Many types of apps, especially games, need to be able to re-spawn or clone different assets. In order to do this in Flash, you have to create new instances from library symbols at run time. So let's imagine a scenario - go ahead, and test the movie here - and we have this skateboarding game. Let's say as a skateboarder is going through the town, the whole background is scrolling to the left, and as the boarder goes to the town, there are going to be little obstacles that come up, like trashcans. One way to create the obstacles is to build them in Flash and have them be part of your FLA file from the beginning.
However, that creates more objects in memory that you don't need because they won't always be on the Stage. The most effective way to create a game is to have objects on the Stage appear immediately when you need them, and delete them as soon as you don't need them anymore. The experience is the same to the user, but as you program the game, you get much better performance. So the thing we want to do is add trashcans to the game from the library, while the Flash movie is playing. That way we don't have to have them taking up more memory than is necessary.
The first step to do that is to create a MovieClip symbol. So I already have one called TrashCan. If I right-click TrashCan, and then choose Properties, I can tell Flash that I'm going to want to create new instances of this symbol using ActionScript. To do that, make sure you're in Advanced mode. You may have to click the Advanced button at the bottom-left of the Symbol Properties window. So you should see this Expanded View here. Simply click the Export for ActionScript box in the Linkage area.
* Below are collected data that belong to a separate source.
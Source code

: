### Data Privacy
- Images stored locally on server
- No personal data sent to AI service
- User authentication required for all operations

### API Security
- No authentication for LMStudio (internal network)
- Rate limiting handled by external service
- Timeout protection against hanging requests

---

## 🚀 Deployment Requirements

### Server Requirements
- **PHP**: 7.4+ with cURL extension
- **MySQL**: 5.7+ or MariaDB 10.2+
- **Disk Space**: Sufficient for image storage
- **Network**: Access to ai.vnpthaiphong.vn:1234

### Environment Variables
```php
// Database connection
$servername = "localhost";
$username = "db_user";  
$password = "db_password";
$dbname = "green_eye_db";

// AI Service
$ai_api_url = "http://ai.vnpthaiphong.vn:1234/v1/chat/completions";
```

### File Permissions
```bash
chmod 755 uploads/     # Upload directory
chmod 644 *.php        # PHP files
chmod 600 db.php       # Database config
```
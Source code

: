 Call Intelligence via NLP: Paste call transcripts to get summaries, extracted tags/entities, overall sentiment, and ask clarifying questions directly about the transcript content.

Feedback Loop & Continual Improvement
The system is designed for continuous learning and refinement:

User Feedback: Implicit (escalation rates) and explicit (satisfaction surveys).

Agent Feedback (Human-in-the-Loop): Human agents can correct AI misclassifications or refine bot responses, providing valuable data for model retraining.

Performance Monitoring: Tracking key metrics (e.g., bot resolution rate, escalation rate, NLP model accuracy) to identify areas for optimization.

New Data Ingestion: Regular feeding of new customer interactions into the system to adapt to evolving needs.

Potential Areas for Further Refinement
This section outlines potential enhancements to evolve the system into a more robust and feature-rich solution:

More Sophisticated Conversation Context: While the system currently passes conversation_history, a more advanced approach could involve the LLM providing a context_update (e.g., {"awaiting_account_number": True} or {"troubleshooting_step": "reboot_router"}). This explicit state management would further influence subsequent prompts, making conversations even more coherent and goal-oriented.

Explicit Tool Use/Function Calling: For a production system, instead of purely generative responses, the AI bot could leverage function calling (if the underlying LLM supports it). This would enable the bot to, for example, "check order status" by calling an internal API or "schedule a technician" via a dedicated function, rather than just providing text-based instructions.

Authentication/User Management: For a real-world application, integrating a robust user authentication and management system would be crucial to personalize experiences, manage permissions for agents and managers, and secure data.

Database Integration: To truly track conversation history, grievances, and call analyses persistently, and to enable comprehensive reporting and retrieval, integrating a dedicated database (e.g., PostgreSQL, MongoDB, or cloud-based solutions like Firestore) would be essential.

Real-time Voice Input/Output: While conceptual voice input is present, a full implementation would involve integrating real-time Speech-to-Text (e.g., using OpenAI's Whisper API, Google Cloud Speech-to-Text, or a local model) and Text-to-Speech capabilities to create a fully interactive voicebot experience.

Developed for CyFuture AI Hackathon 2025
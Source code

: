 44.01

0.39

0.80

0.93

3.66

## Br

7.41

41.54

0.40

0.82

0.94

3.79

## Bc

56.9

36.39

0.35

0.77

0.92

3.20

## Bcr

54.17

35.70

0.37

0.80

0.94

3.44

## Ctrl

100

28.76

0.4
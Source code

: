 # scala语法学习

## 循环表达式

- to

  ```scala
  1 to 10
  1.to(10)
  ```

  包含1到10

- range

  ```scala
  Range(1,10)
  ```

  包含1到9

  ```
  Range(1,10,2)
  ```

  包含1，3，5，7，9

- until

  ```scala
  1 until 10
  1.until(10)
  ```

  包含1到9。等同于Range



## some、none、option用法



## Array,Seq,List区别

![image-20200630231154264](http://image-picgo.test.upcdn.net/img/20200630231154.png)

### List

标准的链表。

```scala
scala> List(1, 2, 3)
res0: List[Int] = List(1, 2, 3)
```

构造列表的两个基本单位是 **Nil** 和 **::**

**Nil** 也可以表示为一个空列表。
In the Class field, you'll see the name of the MovieClip symbol. This is the name that you're going to refer to this object by when you create it with ActionScript. The Base class says that this is essentially a movie clip. Now, we're going to get into a lot more detail about what Class and Base Class mean later on, but for now just know, you just need to remember TrashCan. So click OK. Flash will give you messages that says, A definition to for this class could not be found in the classpath. It's not an error message; it's just a warning message, so I'll just click OK.
Again, we'll talk more about how that works and why you got that warning message later on. And then look into library and see that there is something under Linkage for your TrashCan MovieClip. So Flash is telling me this is exported for ActionScript as TrashCan. So it's nice and easy to remember because it's the same name as my MovieClip symbol. Let's go over to the first keyframe of the actions layer, and go ahead and open up the Actions panel. Create a variable called can and datatype it to TrashCan. You can also datatype it to a movie clip since it's basically a descendent of a movie clip, but for this purpose I want to datatype it as a TrashCan.
So click OK and then type new, space, TrashCan, capital T, capital C; and parentheses and a semicolon. At this point, if you want, you can test the movie to make sure you don't have any errors. It looks like everything is fine here. And now what I'm going to do is place the object on the Stage. To do that, use a method called Add Child. Type add, and then Child, with a capital C, and in the parentheses, type can.
This adds an object to the Stage, so it's going to put the can on the main Timeline. We'll talk more about the Add Child method later. See the can at the top-left of the Stage? That's the can that we pulled out of the Library using ActionScript. Now let's just place it in a normal spot, so it's not floating in the air. The reason why it's floating in the air is because it goes to 0,0 coordinate automatically when you put addChild. So let's set its x and y position: can.x equals 577 and can.y equals 493.
In case you're wondering where I got these numbers, I put the can where I wanted it, and then I just jotted the numbers down in the Properties panel. So, test the movie, and there is the trashcan right there. If you remember, the trashcan is not on the Stage in that position, so it's been placed there using ActionScript code. So using this technique, you can draw objects out of the library as you need them.